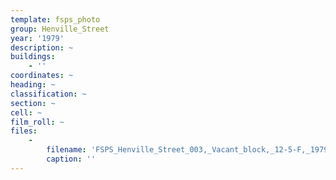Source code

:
 ```yaml
---
template: fsps_photo
group: Henville_Street
year: '1979'
description: ~
buildings:
    - ''
coordinates: ~
heading: ~
classification: ~
section: ~
cell: ~
film_roll: ~
files:
    -
        filename: 'FSPS_Henville_Street_003,_Vacant_block,_12-5-F,_1979.png'
        caption: ''
---
```

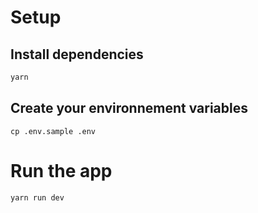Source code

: # Setup

## Install dependencies
```sh
yarn
```
## Create your environnement variables
```
cp .env.sample .env
```

# Run the app

```sh
yarn run dev
```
----
PROBLEM STATEMENT >>
Transcribe the lines above exactly, setting aside any picture among them.

OUTPUT FOR THIS TASK >>
Source code

:
 ```yaml
---
template: fsps_photo
group: Henville_Street
year: '1979'
description: ~
buildings:
    - ''
coordinates: ~
heading: ~
classification: ~
section: ~
cell: ~
film_roll: ~
files:
    -
        filename: 'FSPS_Henville_Street_003,_Vacant_block,_12-5-F,_1979.png'
        caption: ''
---
```

Source code

: # Setup

## Install dependencies
```sh
yarn
```
## Create your environnement variables
```
cp .env.sample .env
```

# Run the app

```sh
yarn run dev
```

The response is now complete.